A lit cigarette was perched on the corner of Peter's lips as he scratched a pencil along the note sheet on the stand of the piano. His thoughts hadn't flown so freely in his craft in a time that seemed like a forever before, and suddenly, he was so inspired that he'd written on so many sheets that the excess had fallen onto the floor around him.

He stuck his pencil behind his ear and began playing the piano's keys for the umpteenth time, trying to perfect the sound he'd created, sighting keys that made him cringe and developing them until the tune matched what played in his head.

So in tuned with the material, he hadn't heard Kimioko enter the in-home studio until she asked groggily, "What are you doing?"

"Producing," Peter answered promptly, adding a note to the essentially completed page. He went to continue on practicing the keys before Kimioko covered her ears and groaned. "Peter, that sounds awful."

Her abrupt opinion had startled him so greatly his fingers slammed onto three keys that conjured a foul sounding pitch. "What?" Surely, he'd heard her incorrectly.

"I mean, come on, Petey," Kimioko's tone softened as she walked over and sat on Peter's lap, draping her arms around his shoulders. "Do you really think people would want to listen to that? I mean, these chords--," she picked up the papers Peter'd been working on and shuffled through them, lacking the common courtesy to put them back into their proper order, "--they're all over the place. My father had me take piano lessons for seven years, so I know what good music looks like and sounds like and baby--," she gave him a sympathetic look, "--this isn't it."

"I don't see anything wrong with it," he countered, offended. Had it really sounded that atrocious?

Kimioko pinched his chin, surely in effort to either sympathize or pity him, and replied gently, "Baby, trust me. Change it up, work on it a little more, and you'll be fine. You're P. Dez. You can make something better." Peter wasn't sure if her words were complimentary as she kissed his cheek and bid him a goodnight.

Peter dropped his fingers onto random notes, discouraged and defeated.

Sometimes he didn't want the music he made to reflect to P. Dez. Sometimes he just wanted to be Peter. Or even Bruno.

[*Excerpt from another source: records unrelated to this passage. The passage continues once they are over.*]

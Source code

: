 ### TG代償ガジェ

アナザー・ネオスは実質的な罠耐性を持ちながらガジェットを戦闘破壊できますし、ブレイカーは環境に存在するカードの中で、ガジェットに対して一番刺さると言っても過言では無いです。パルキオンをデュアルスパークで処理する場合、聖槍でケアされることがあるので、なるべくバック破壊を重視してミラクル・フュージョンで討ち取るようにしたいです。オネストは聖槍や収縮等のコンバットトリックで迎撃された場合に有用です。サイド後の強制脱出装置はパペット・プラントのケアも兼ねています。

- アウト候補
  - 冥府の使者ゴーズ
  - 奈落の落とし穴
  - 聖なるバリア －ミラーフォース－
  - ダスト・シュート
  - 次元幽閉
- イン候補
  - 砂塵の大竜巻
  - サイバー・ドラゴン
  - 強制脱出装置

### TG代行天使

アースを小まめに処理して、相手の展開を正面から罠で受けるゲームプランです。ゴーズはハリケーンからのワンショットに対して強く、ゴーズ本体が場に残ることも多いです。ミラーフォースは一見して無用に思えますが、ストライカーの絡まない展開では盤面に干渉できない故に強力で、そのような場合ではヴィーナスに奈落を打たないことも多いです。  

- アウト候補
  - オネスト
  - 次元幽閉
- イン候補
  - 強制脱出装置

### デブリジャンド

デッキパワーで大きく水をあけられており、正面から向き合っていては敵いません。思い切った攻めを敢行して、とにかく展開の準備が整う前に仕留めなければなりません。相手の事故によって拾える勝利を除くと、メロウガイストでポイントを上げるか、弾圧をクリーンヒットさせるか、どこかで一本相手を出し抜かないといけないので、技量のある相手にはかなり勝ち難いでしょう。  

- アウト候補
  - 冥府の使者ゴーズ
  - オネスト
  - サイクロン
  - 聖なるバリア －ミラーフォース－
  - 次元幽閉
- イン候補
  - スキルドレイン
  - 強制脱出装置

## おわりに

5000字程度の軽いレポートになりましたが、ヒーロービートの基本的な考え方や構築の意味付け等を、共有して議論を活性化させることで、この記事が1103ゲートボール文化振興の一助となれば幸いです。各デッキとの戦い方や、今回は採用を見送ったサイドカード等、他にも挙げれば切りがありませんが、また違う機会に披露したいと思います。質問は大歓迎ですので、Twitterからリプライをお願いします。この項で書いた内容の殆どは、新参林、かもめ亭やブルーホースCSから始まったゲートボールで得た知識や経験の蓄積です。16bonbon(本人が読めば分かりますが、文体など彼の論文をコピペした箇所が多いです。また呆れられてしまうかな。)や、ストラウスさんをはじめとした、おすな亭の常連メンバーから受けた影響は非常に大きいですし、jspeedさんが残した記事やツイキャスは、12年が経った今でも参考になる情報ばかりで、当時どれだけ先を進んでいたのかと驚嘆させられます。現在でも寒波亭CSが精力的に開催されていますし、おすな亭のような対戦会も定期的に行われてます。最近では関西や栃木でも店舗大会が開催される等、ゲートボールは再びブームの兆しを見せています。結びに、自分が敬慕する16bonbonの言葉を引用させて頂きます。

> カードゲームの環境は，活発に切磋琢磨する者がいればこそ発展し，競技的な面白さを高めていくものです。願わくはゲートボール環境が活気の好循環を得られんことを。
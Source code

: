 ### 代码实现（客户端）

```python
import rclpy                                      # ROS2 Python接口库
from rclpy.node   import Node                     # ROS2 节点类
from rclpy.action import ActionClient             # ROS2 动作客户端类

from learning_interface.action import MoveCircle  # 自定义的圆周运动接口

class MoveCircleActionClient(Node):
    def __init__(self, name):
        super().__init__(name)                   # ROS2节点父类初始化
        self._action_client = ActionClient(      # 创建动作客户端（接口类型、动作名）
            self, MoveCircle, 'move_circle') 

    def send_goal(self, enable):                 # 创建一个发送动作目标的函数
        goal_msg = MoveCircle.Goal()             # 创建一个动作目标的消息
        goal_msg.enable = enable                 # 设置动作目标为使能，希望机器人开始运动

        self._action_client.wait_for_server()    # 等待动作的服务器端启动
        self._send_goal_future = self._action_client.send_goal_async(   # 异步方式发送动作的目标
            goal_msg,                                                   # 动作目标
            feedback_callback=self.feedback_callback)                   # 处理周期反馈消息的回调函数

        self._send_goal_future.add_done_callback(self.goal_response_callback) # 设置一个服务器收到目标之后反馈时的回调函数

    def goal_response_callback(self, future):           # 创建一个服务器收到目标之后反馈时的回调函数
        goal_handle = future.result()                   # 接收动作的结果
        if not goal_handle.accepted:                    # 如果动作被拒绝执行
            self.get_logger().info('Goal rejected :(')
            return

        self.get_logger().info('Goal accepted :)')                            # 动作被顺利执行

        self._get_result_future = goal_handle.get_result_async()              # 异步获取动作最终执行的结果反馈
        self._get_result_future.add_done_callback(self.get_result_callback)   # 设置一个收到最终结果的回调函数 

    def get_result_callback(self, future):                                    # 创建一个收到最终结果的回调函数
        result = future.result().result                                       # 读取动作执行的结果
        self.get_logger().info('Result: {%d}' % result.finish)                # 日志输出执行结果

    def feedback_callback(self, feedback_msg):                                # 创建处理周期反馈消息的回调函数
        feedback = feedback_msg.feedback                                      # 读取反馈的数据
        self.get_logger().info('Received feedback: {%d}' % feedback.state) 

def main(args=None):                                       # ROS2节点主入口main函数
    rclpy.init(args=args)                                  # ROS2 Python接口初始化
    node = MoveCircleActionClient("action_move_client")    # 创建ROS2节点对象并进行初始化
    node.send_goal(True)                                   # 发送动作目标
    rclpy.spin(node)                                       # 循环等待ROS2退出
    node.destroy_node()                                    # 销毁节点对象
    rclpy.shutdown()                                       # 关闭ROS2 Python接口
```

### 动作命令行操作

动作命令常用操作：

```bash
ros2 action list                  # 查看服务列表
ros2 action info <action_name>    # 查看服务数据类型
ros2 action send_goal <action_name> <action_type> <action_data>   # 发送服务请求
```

"Lique, I thought you said Melissa worked at an animal shelter," Trystan groaned achingly, barely managing the dynamic stretches along the floor of the dance studio beside Angelique. She couldn't remember a time she had stretched so arduously since she was on the dance team in college.

"I said she worked part-time. The rest of the time she works as a choreographer," Angelique elucidated, reaching for her toes. "And you should be grateful. Had I not been her girlfriend and put in a good word for you, you would have been paying two hundred dollars every class like these other women." Angelique swirled her finger around to gesture the accompanying dancers.

"I never even said I wanted to come here. All I said was that I needed to get back on my exercise routine, and you told me you knew a great place, and now we're here," Trystan reiterated, giving her comrade a miffed look before sitting up straight.

Angelique waved her off. "Same thing. And besides, this gave you an excuse to wear that onesie I got you that shows off your ass."

Trystan guffawed aloud. "Girl, please, I'm trying to lose some of this ass, and everywhere else in general."